Comments on: Just because Jakob says it doesn’t make it right (or smart)

By: Kearns

Kearns — Mon, 29 Jun 2009 21:13:01 +0000

My complaint isn’t the masking, it’s sites that only allow 3 attempts but have heavily restricted what you can use for a password, so you end up using a password so far from what you usually use (system hopefully and not the same password everywhere) that you’re locked out each and every time. I still can’t figure out why there is any type of restriction on what I can use in a password outside of length. You think you are making my password stronger for me, but you’re just reducing the number of options possible and therefore making my password weaker…

By: Will M

Will M — Mon, 29 Jun 2009 20:33:37 +0000

Any example has holes, sadly. But there’s usually a reason an example is a common one, because it happens often enough. Regardless of what the example is, there are still plenty of people that don’t always think about their security, and sometimes will view things like a password as an un-needed burden. This type of stuff is there for their protection.

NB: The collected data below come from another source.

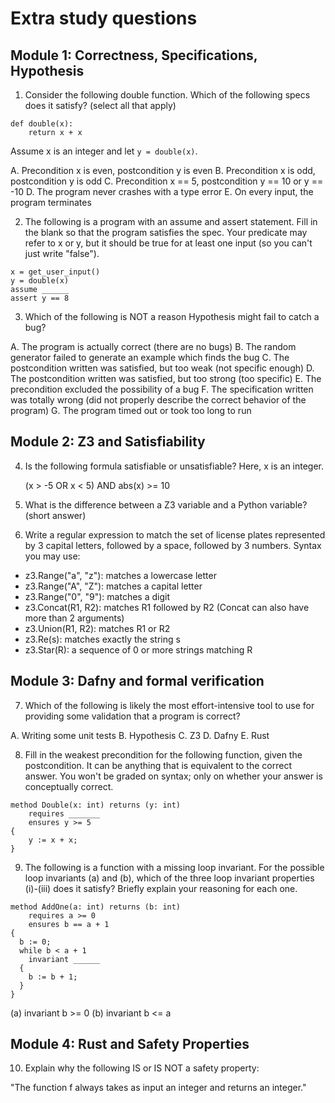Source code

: # Extra study questions

## Module 1: Correctness, Specifications, Hypothesis

1. Consider the following double function. Which of the following specs does
it satisfy?
(select all that apply)

```
def double(x):
    return x + x
```

Assume x is an integer and let `y = double(x)`.

A. Precondition x is even, postcondition y is even
B. Precondition x is odd, postcondition y is odd
C. Precondition x == 5, postcondition y == 10 or y == -10
D. The program never crashes with a type error
E. On every input, the program terminates

2. The following is a program with an assume and assert statement.
Fill in the blank so that the program satisfies the spec.
Your predicate may refer to x or y, but it should be true for at
least one input (so you can't just write "false").

```
x = get_user_input()
y = double(x)
assume ______
assert y == 8
```

3. Which of the following is NOT a reason Hypothesis might fail to catch a bug?

A. The program is actually correct (there are no bugs)
B. The random generator failed to generate an example which finds the bug
C. The postcondition written was satisfied, but too weak (not specific enough)
D. The postcondition written was satisfied, but too strong (too specific)
E. The precondition excluded the possibility of a bug
F. The specification written was totally wrong (did not properly describe the
    correct behavior of the program)
G. The program timed out or took too long to run

## Module 2: Z3 and Satisfiability

4. Is the following formula satisfiable or unsatisfiable?
Here, x is an integer.

    (x > -5 OR x < 5) AND abs(x) >= 10

5. What is the difference between a Z3 variable and a Python variable?
(short answer)

6. Write a regular expression to match the set of license plates represented
by 3 capital letters, followed by a space, followed by 3 numbers.
Syntax you may use:
- z3.Range("a", "z"): matches a lowercase letter
- z3.Range("A", "Z"): matches a capital letter
- z3.Range("0", "9"): matches a digit
- z3.Concat(R1, R2): matches R1 followed by R2 (Concat can also have more than 2 arguments)
- z3.Union(R1, R2): matches R1 or R2
- z3.Re(s): matches exactly the string s
- z3.Star(R): a sequence of 0 or more strings matching R

## Module 3: Dafny and formal verification

7. Which of the following is likely the most effort-intensive tool to use
for providing some validation that a program is correct?

A. Writing some unit tests
B. Hypothesis
C. Z3
D. Dafny
E. Rust

8. Fill in the weakest precondition for the following function,
given the postcondition.
It can be anything that is equivalent to the correct answer.
You won't be graded on syntax; only on whether your answer is conceptually correct.
```
method Double(x: int) returns (y: int)
    requires _______
    ensures y >= 5
{
    y := x + x;
}
```

9. The following is a function with a missing loop invariant.
For the possible loop invariants (a) and (b),
which of the three loop invariant properties (i)-(iii)
does it satisfy?
Briefly explain your reasoning for each one.

```
method AddOne(a: int) returns (b: int)
    requires a >= 0
    ensures b == a + 1
{
  b := 0;
  while b < a + 1
    invariant ______
  {
    b := b + 1;
  }
}
```

(a) invariant b >= 0
(b) invariant b <= a

## Module 4: Rust and Safety Properties

10. Explain why the following IS or IS NOT a safety property:

"The function f always takes as input an integer and returns an integer."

What is even more impressive, there are some sites (such as my banks website) use the masking for the user-name to give the extra security.

By: Scott

Scott — Mon, 29 Jun 2009 19:45:56 +0000

I actually avoided that particular example because it’s the common example and it’s extremely easy to defeat that one (look over your shoulder, scrunch closer to your monitor, ask people nearby to turn around, etc.).

I decided to go with two more obscure examples because they’re less obvious.

By: Will M

Will M — Mon, 29 Jun 2009 19:32:08 +0000

I agree with you on this, although I think a better example of keeping password masking would be the over-the-shoulder looker. The person who might be walking around an office pretending to delivering a box or something and watching the screens of people and see the passwords that they enter far easier than it would be to try to catch what they type upon the keyboard.